Como se pode ver, uma causa justa e humanitária reuniu pessoas com posições muito diferentes, opostas até em quase tudo, mas que coincidiram na oposição à agressão inaceitável a um Estado soberano e democrático, e na defesa da paz. E assim deve ser: a história dos últimos dois séculos tem mostrado repetidamente como, em certos momentos, o que é essencial se coloca à frente do acessório na expressão de escolhas coletivas de uma natureza mais dramática. Para não ir mais longe, e porque se trata do exemplo mais conhecido, basta recordar a luta contra o nazismo, e, em Portugal, o combate contra o salazarismo, que reuniram pessoas de ideologias, estratos sociais, sensibilidades e escolhas muito diversos. Mais recentemente, pode também evocar-se o combate contra a troika e os seus cúmplices internos, que juntou, toda a esquerda e mesmo alguns setores que habitualmente votam no centro-direita. Traço comum a estes movimentos unitários é a escolha de uma causa urgente e comum, e o provisório recuo de tudo aquilo que separe e diminua o impactodessa unidade.
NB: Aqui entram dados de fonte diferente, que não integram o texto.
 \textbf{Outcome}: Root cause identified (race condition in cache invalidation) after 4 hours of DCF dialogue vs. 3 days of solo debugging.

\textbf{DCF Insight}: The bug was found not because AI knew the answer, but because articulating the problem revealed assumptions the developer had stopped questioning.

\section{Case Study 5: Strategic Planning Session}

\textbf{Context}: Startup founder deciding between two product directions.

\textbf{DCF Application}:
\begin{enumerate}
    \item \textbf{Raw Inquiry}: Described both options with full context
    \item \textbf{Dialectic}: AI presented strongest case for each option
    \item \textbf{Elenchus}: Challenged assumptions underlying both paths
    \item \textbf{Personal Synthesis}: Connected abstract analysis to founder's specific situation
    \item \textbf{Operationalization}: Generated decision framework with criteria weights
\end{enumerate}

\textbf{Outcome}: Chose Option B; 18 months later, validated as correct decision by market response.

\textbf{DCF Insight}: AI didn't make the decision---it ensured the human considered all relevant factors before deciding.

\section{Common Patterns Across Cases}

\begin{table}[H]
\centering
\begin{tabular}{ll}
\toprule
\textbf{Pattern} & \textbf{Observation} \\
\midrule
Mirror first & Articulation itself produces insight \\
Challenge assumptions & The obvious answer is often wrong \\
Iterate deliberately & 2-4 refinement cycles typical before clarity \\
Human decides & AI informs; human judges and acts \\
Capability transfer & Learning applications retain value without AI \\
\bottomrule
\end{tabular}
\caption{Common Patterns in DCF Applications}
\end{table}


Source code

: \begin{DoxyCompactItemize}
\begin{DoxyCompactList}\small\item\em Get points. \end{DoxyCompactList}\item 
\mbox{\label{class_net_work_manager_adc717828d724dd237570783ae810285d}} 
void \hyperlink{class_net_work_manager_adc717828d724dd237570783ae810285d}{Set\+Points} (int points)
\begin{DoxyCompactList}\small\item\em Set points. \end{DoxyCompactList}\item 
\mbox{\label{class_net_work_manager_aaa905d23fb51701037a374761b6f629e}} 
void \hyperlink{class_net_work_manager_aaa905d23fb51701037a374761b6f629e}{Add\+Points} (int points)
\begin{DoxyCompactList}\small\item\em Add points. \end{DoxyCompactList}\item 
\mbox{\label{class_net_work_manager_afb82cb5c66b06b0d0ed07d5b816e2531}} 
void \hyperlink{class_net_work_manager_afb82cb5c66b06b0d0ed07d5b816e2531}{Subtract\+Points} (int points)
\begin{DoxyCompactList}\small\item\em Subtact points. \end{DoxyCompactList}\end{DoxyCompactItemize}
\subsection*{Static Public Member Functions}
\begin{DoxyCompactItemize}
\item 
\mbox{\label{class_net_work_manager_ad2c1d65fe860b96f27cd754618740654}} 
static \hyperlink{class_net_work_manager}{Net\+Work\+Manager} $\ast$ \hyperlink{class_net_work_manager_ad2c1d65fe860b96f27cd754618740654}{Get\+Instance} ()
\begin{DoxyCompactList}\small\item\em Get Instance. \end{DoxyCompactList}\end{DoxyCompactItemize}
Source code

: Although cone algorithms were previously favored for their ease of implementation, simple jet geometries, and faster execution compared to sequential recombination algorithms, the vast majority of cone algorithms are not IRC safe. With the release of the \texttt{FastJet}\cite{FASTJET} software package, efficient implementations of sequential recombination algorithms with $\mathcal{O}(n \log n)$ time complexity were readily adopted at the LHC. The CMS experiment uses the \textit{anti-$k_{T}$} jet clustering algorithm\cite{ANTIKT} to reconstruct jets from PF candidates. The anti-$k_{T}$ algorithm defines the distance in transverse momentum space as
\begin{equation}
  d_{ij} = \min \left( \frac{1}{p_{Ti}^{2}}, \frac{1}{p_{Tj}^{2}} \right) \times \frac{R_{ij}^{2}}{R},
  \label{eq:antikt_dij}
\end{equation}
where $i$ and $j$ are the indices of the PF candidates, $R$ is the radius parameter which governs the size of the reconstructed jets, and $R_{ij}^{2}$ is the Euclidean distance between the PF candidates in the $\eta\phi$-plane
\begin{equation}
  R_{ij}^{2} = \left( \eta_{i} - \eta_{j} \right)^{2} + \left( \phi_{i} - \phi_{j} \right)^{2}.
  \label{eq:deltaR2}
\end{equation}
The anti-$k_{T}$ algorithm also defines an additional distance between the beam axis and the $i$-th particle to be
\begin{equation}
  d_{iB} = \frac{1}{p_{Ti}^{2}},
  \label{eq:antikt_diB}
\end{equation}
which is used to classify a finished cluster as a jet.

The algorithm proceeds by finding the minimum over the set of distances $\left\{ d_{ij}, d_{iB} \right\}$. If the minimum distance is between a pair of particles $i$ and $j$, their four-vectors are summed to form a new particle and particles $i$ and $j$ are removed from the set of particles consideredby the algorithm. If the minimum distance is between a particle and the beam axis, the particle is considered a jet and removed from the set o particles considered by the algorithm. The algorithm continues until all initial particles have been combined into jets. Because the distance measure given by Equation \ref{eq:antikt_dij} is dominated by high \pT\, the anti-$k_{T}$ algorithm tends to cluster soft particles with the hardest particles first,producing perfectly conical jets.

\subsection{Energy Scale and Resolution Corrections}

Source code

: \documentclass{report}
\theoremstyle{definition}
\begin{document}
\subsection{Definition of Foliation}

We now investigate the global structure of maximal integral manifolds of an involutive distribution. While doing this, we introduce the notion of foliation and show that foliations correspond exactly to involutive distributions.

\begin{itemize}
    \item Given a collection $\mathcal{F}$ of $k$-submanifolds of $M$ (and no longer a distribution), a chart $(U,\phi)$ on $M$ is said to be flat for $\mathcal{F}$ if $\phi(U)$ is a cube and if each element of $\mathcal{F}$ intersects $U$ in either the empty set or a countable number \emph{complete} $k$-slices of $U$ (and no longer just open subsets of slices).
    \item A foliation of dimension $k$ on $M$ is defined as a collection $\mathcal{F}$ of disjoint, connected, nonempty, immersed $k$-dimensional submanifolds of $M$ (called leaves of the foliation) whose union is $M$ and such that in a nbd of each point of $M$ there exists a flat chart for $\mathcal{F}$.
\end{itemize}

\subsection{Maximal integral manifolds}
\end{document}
Por este motivo, considero de reprovar que, no momento em que a prioridade da iniciativa de ontem foi salvar vidas humanas, exigir o fim a invasão ignóbil de um país colocado a ferro e fogo, forçar ao recuo o ditador Putin e o fantoche Lukashenko, e forçar ainda a construção de vias seguras para uma paz duradoura, se coloquem rigorosamente no mesmo plano esses objetivos e o combate contra a NATO, a União Europeia e o governo dos EUA, que não são de momento os invasores, embora as suas escolhas em matéria de política internacional possam e devam, obviamente, ser relacionadas com a situação em causa. É isto que pode observar-se em tomadas de posição individuais e pôde ver-se mesmo em algumas das manifestações de ontem, produzindo formas de divisionismo que reduzem o impacto público da iniciativa. Apenas, numa exibição de infantilismo político, para tentar «marcar a diferença» em relação a um todo que excecionalmente fez por se aproximar. Seria como se, na manhã do desembarque da Normandia, alguém se manifestasse numa ravina da praia de Omaha com cartazes proclamando «nem Hitler, nem Roosevelt». As políticas de confluência tática são sempre difíceis e requerem concessões, mas em determinados momentos são indispensáveis para consolidar a confiança e produzir algum efeito.